(Material supplied Opens)

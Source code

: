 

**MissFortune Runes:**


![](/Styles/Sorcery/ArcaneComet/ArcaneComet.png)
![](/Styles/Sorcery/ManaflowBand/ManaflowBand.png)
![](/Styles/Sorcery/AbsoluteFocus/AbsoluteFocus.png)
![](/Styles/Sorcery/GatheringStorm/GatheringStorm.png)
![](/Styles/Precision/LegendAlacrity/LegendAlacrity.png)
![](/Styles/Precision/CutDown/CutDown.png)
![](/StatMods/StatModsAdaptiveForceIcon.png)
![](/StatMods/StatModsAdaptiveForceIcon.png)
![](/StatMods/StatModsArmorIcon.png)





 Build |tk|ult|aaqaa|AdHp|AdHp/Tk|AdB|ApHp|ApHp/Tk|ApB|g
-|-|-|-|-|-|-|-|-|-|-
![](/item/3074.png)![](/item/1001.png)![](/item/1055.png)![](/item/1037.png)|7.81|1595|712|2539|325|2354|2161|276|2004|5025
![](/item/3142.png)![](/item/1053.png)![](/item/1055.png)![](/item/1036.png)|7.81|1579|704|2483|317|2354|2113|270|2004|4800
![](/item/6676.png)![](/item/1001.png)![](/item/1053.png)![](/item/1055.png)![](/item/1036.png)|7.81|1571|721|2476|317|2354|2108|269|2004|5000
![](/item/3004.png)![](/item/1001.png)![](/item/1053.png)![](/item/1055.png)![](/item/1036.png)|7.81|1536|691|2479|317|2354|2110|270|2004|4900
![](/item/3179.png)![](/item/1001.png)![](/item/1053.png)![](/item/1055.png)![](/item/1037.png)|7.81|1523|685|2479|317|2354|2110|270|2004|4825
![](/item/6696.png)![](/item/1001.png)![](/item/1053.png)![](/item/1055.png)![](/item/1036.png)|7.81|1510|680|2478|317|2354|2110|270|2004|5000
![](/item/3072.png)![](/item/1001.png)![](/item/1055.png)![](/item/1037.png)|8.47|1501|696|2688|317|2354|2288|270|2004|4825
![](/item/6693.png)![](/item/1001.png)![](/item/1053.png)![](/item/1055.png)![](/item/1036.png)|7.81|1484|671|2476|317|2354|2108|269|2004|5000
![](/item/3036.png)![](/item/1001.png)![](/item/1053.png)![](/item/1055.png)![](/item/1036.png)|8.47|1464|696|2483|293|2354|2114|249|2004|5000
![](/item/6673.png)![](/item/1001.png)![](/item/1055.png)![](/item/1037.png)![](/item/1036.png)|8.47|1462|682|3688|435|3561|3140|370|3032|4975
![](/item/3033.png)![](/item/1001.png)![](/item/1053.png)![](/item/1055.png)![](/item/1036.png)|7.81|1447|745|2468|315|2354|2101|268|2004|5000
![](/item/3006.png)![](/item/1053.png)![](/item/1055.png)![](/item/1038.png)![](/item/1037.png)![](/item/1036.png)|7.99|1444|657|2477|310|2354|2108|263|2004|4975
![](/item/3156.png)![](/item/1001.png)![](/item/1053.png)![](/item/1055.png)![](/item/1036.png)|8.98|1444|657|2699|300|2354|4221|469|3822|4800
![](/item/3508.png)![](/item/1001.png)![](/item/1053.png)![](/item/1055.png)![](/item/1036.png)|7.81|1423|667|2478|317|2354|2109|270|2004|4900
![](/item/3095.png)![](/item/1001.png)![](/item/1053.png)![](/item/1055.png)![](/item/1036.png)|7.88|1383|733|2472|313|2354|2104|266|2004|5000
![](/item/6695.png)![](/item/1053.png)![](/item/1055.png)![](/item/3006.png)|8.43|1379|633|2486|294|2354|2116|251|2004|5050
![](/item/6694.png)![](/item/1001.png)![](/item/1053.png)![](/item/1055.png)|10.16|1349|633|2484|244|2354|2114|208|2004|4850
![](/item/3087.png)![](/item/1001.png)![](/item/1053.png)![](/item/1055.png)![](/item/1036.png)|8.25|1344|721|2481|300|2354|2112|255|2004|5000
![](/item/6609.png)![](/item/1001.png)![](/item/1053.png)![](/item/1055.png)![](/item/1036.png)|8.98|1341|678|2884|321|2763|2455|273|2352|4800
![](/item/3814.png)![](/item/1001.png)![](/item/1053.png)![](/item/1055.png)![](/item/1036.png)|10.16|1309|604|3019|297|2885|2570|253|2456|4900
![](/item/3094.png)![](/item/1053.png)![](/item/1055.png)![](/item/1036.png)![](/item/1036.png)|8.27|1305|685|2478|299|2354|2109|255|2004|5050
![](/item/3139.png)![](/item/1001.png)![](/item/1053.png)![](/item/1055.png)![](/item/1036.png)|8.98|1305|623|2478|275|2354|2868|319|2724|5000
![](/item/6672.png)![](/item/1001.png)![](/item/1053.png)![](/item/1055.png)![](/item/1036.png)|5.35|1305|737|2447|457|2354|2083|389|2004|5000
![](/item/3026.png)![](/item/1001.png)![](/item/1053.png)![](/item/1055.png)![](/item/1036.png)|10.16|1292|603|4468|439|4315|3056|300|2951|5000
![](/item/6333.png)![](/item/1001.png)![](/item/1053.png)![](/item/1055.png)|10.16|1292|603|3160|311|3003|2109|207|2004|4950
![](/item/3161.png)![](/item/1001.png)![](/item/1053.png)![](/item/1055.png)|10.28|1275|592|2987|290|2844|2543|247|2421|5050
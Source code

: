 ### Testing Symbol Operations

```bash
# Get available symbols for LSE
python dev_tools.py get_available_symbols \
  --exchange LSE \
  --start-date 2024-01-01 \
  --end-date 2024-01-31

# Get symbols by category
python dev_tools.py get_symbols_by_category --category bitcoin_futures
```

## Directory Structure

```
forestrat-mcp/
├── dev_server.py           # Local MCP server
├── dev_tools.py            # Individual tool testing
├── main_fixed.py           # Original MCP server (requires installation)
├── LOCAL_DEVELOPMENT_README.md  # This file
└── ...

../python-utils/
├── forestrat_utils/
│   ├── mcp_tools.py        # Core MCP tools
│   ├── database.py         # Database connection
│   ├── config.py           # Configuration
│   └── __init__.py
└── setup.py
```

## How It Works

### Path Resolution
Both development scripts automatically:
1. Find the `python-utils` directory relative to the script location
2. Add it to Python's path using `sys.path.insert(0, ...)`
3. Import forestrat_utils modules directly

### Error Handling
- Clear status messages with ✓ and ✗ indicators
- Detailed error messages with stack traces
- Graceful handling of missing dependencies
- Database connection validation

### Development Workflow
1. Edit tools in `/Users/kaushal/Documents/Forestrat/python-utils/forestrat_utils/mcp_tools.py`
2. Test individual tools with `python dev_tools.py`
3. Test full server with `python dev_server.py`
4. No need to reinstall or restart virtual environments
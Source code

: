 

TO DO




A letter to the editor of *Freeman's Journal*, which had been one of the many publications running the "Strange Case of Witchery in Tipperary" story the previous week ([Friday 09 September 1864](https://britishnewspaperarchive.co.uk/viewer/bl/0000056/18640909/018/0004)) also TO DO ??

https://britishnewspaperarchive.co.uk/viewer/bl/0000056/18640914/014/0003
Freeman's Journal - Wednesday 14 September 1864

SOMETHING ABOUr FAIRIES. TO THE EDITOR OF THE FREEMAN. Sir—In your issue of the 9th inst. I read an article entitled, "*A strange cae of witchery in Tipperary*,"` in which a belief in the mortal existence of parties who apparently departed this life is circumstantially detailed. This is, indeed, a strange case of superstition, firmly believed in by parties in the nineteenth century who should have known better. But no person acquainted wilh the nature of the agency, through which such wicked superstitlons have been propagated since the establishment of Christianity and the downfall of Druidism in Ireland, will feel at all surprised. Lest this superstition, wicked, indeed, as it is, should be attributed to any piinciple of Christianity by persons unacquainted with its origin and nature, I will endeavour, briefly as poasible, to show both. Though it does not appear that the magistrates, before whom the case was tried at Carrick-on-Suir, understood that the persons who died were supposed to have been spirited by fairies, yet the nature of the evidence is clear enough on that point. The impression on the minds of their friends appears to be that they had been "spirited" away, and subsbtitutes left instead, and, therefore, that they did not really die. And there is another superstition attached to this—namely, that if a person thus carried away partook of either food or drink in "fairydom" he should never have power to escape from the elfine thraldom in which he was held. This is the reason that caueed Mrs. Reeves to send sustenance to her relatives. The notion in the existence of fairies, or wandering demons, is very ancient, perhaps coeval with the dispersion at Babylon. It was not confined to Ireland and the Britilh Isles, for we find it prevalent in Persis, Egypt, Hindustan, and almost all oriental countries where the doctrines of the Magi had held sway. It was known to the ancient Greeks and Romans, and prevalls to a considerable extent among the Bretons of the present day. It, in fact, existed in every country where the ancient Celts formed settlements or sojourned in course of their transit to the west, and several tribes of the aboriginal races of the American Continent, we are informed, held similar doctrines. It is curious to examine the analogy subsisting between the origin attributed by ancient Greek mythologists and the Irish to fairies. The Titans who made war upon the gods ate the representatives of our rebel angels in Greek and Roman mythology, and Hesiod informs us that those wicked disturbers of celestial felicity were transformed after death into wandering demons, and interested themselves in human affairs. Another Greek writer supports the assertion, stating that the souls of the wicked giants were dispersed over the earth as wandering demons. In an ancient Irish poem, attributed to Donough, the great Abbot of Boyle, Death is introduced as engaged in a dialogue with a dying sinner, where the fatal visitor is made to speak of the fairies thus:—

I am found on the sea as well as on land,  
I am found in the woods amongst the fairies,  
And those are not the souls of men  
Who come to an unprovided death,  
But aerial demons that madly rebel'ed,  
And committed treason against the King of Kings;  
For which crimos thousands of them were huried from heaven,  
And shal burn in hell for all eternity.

(Material supplied Closes)

In the entries above, find the line holding "I am found on" and the line holding "For which crimos"; print both of them and every line between, exactly, and nothing else.

Solution to this task →
I am found on the sea as well as on land,  
I am found in the woods amongst the fairies,  
And those are not the souls of men  
Who come to an unprovided death,  
But aerial demons that madly rebel'ed,  
And committed treason against the King of Kings;  
For which crimos thousands of them were huried from heaven,  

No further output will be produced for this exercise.